Только когда его легкие закричали в знак протеста и горло начало конвульсивно содрогаться, он сглотнул. Через секунду он смог дышать.
Парень жадно глотал воздух, но его счастье «я буду жить» рассыпалось на мелкие кусочки, когда он осознал, что проглотил. Те таблетки затуманивали мозг Эйдена и вводили души в оцепенение, две вещи, которые он ненавидел. Две вещи, которые ненавидели они. Более того, ему нужно было сохранять ясность ума сегодня. Он должен был… Гематоэнцефалический барьер был сломлен почти мгновенно, и головокружение накрыло его.
Туман, которого он боялся, появился перед глазами, он сгущался и нарастал, путая мысли.
— Простите, — удалось ему прохрипеть, его челюсть снова заработала. — Мне так жаль.
Первым затих Джулиан, затем Калеб и последним Элайджа, который твердо боролся за то, чтобы его услышали. «Я нужен тебе, Эйден. Сегодня… сегодня…»
Даже Томас, который стоял за доктором Хеннесси и яростно смотрел на Эйдена, начал дрожать и мерцать, от него остались только контуры, словно он был там и в то же время не был.
— Пусть зайдет ко мне завтра утром, — говорил доктор Хеннесси Дэну, выпрямляясь и потирая руки от хорошо проделанной работы. — Первым же делом.
Дэн скрестил руки на своей массивной груди. Раньше он был профессиональным футболистом, высоким, широким, со своими бледными волосами и темными глазами он выглядел абсолютно угрожающим.
— Он ходит в школу. Если ему будет лучше, я думаю, он пойдет туда. Он всегда быстро берет себя в руки.

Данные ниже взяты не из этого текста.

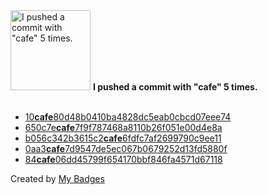 <img src="https://my-badges.github.io/my-badges/cafe-commit.png" alt="I pushed a commit with &quot;cafe&quot; 5 times." title="I pushed a commit with &quot;cafe&quot; 5 times." width="128">
<strong>I pushed a commit with &quot;cafe&quot; 5 times.</strong>
<br><br>

- <a href="https://github.com/p0dalirius/windows-cryptographic-and-hashing-algorithms-explained/commit/10cafe80d48b0410ba4828dc5eab0cbcd07eee74">10<strong>cafe</strong>80d48b0410ba4828dc5eab0cbcd07eee74</a>
- <a href="https://github.com/p0dalirius/windows-coerced-authentication-methods/commit/650c7ecafe7f9f787468a8110b26f051e00d4e8a">650c7e<strong>cafe</strong>7f9f787468a8110b26f051e00d4e8a</a>
- <a href="https://github.com/p0dalirius/volatility2-profiles/commit/b056c342b3615c2cafe6fdfc7af2699790c9ee11">b056c342b3615c2<strong>cafe</strong>6fdfc7af2699790c9ee11</a>
- <a href="https://github.com/p0dalirius/MSRPRN-Coerce/commit/0aa3cafe7d9547de5ec067b0679252d13fd5880f">0aa3<strong>cafe</strong>7d9547de5ec067b0679252d13fd5880f</a>
- <a href="https://github.com/p0dalirius/pwndocapi/commit/84cafe06dd45799f654170bbf846fa4571d67118">84<strong>cafe</strong>06dd45799f654170bbf846fa4571d67118</a>


Created by <a href="https://github.com/my-badges/my-badges">My Badges</a>
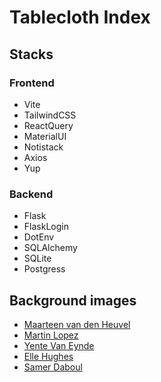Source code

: # Tablecloth Index

## Stacks

### Frontend

* Vite
* TailwindCSS
* ReactQuery
* MaterialUI
* Notistack
* Axios
* Yup

### Backend

* Flask
* FlaskLogin
* DotEnv
* SQLAlchemy
* SQLite
* Postgress
  
## Background images

* [Maarteen van den Heuvel](https://www.pexels.com/photo/person-holding-sliced-vegetable-2284166/)
* [Martin Lopez](https://www.pexels.com/photo/cooked-food-on-plate-1040685/)
* [Yente Van Eynde](https://www.pexels.com/photo/person-holding-bowl-2403392/)
* [Elle Hughes](https://www.pexels.com/photo/man-and-woman-wearing-black-and-white-striped-aprons-cooking-2696064/)
* [Samer Daboul](https://www.pexels.com/photo/grilled-meats-on-skewers-2233729/)
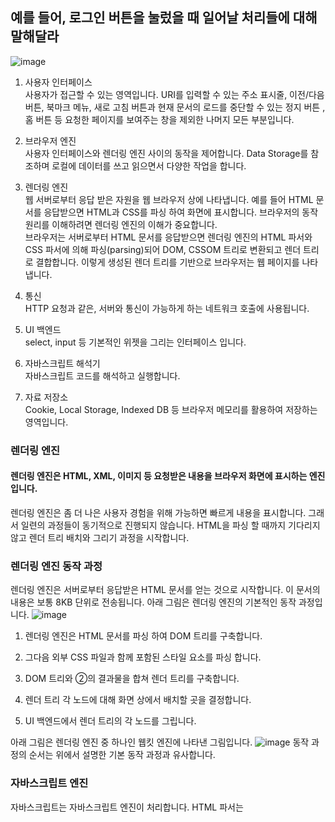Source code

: ## 예를 들어, 로그인 버튼을 눌렀을 때 일어날 처리들에 대해 말해달라
![image](https://user-images.githubusercontent.com/84711115/148781213-bf3bc247-d3ce-497c-a940-07bc01ffe0f6.png)
1.  사용자 인터페이스   
 사용자가 접근할 수 있는 영역입니다. URI를 입력할 수 있는 주소 표시줄, 이전/다음 버튼, 북마크 메뉴, 새로 고침 버튼과 현재 문서의 로드를 중단할 수 있는 정지 버튼 , 홈 버튼 등 요청한 페이지를 보여주는 창을 제외한 나머지 모든 부분입니다.
 
2. 브라우저 엔진   
사용자 인터페이스와 렌더링 엔진 사이의 동작을 제어합니다. Data Storage를 참조하며 로컬에 데이터를 쓰고 읽으면서 다양한 작업을 합니다.
 
3. 렌더링 엔진   
 웹 서버로부터 응답 받은 자원을 웹 브라우저 상에 나타냅니다. 예를 들어 HTML 문서를 응답받으면 HTML과 CSS를 파싱 하여 화면에 표시합니다. 브라우저의 동작 원리를 이해하려면 렌더링 엔진의 이해가 중요합니다.   
 브라우저는 서버로부터 HTML 문서를 응답받으면 렌더링 엔진의 HTML 파서와 CSS 파서에 의해 파싱(parsing)되어 DOM, CSSOM 트리로 변환되고 렌더 트리로 결합합니다. 이렇게 생성된 렌더 트리를 기반으로 브라우저는 웹 페이지를 나타냅니다. 

4. 통신   
 HTTP 요청과 같은, 서버와 통신이 가능하게 하는 네트워크 호출에 사용됩니다. 

5. UI 백엔드    
 select, input 등 기본적인 위젯을 그리는 인터페이스 입니다.

6. 자바스크립트 해석기   
 자바스크립트 코드를 해석하고 실행합니다. 

7. 자료 저장소   
 Cookie, Local Storage, Indexed DB 등 브라우저 메모리를 활용하여 저장하는 영역입니다.

### 렌더링 엔진
#### 렌더링 엔진은 HTML, XML, 이미지 등 요청받은 내용을 브라우저 화면에 표시하는 엔진입니다.   
렌더링 엔진은 좀 더 나은 사용자 경험을 위해 가능하면 빠르게 내용을 표시합니다. 그래서 일련의 과정들이 동기적으로 진행되지 않습니다. HTML을 파싱 할 때까지 기다리지 않고 렌더 트리 배치와 그리기 과정을 시작합니다.   

### 렌더링 엔진 동작 과정
렌더링 엔진은 서버로부터 응답받은 HTML 문서를 얻는 것으로 시작합니다. 이 문서의 내용은 보통 8KB 단위로 전송됩니다. 
아래 그림은 렌더링 엔진의 기본적인 동작 과정입니다. 
![image](https://user-images.githubusercontent.com/84711115/148781910-225c1b3e-6ea6-4a8e-9c7e-efec35cc9b61.png)
1. 렌더링 엔진은 HTML 문서를 파싱 하여 DOM 트리를 구축합니다.

2. 그다음 외부 CSS 파일과 함께 포함된  스타일 요소를 파싱 합니다.

3. DOM 트리와 ②의 결과물을 합쳐 렌더 트리를 구축합니다. 

4. 렌더 트리 각 노드에 대해 화면 상에서 배치할 곳을 결정합니다. 

5. UI 백엔드에서 렌더 트리의 각 노드를 그립니다. 

아래 그림은 렌더링 엔진 중 하나인 웹킷 엔진에  나타낸 그림입니다. 
![image](https://user-images.githubusercontent.com/84711115/148782536-3a8fe2de-2085-488f-a87c-df63a7a99c7a.png)
동작 과정의 순서는 위에서 설명한 기본 동작 과정과 유사합니다. 

### 자바스크립트 엔진
자바스크립트는 자바스크립트 엔진이 처리합니다. HTML 파서는 <script> 태그를 만나면 Javascript 코드를 실행하기 위해 DOM 생성 프로세스를 중지하고 자바스크립트 엔진으로 권한을 넘깁니다. 제어 권한을 넘겨받은 자바스크립트 엔진은 <script> 태그 내의 Javascript 코드 또는 src 속성에 정의된 Javascript 파일을 로드하고 파싱 하여 실행합니다. Javascript의 실행이 완료되면 다시 HTML 파서로 제어 권한을 넘겨서 중지했던 시점으로 돌아가 DOM 생성을 재개합니다. 
![image](https://user-images.githubusercontent.com/84711115/148785535-6b854c07-216d-4d58-8a60-175178ace9a0.png)
   이처럼 브라우저는 동기적으로 HTML, CSS, Javascript를 처리합니다. 하지만 자바스크립트 엔진에 제어 권한이 있을 때 Javascript 코드가 완성되지 않은 DOM을 조작하게 된다면 어떻게 될까요? 당연히 에러가 발생할 것입니다.   
이것이 HTML 파일에서 Javascript 코드를 <body>태그 하단에 위치시키는 이유입니다.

— Он может пропустить один день.
— На самом деле, не может. Его учеба столь же важна, как и терапия.
Эйден хотел сказать «спасибо», но не дал слететь слову с губ. Не было причин привлекать внимание или невольно признавать, что он понимал, о чем была речь. Дэн заботился о здешних парнях, действительно заботился. Даже об Эйдене, это доказывала его настойчивость.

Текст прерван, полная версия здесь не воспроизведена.